**To do:** Each line that includes "hypertarget" must be copied from the records.

(Document images with source code)
========================

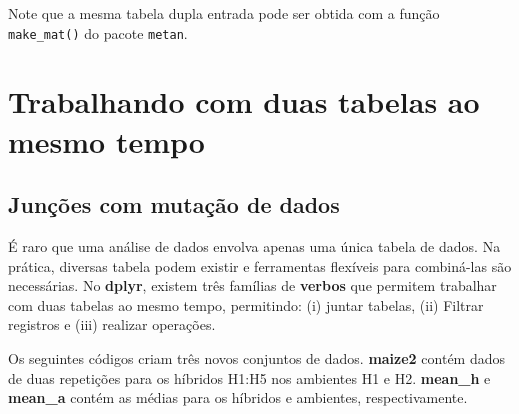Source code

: \documentclass[
]{book}
\newenvironment{Shaded}{\begin{snugshade}}{\end{snugshade}}
\newcommand{\CommentTok}[1]{\textcolor[rgb]{0.56,0.35,0.01}{\textit{#1}}}
\newcommand{\DataTypeTok}[1]{\textcolor[rgb]{0.13,0.29,0.53}{#1}}
\newcommand{\DecValTok}[1]{\textcolor[rgb]{0.00,0.00,0.81}{#1}}
\newcommand{\KeywordTok}[1]{\textcolor[rgb]{0.13,0.29,0.53}{\textbf{#1}}}
\newcommand{\NormalTok}[1]{#1}
\newcommand{\OperatorTok}[1]{\textcolor[rgb]{0.81,0.36,0.00}{\textbf{#1}}}
\newcommand{\StringTok}[1]{\textcolor[rgb]{0.31,0.60,0.02}{#1}}
\begin{document}
Note que a mesma tabela dupla entrada pode ser obtida com a função \texttt{make\_mat()} do pacote \texttt{metan}.

\begin{Shaded}
\end{Shaded}

\hypertarget{trabalhando-com-duas-tabelas-ao-mesmo-tempo}{%
\section{Trabalhando com duas tabelas ao mesmo tempo}\label{trabalhando-com-duas-tabelas-ao-mesmo-tempo}}

\hypertarget{junuxe7uxf5es-com-mutauxe7uxe3o-de-dados}{%
\subsection{Junções com mutação de dados}\label{junuxe7uxf5es-com-mutauxe7uxe3o-de-dados}}

É raro que uma análise de dados envolva apenas uma única tabela de dados. Na prática, diversas tabela podem existir e ferramentas flexíveis para combiná-las são necessárias. No \textbf{dplyr}, existem três famílias de \textbf{verbos} que permitem trabalhar com duas tabelas ao mesmo tempo, permitindo: (i) juntar tabelas, (ii) Filtrar registros e (iii) realizar operações.

Os seguintes códigos criam três novos conjuntos de dados. \textbf{maize2} contém dados de duas repetições para os híbridos H1:H5 nos ambientes H1 e H2. \textbf{mean\_h} e \textbf{mean\_a} contém as médias para os híbridos e ambientes, respectivamente. 
\end{document}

========================

**Response to this task:**
\hypertarget{trabalhando-com-duas-tabelas-ao-mesmo-tempo}{%
\hypertarget{junuxe7uxf5es-com-mutauxe7uxe3o-de-dados}{%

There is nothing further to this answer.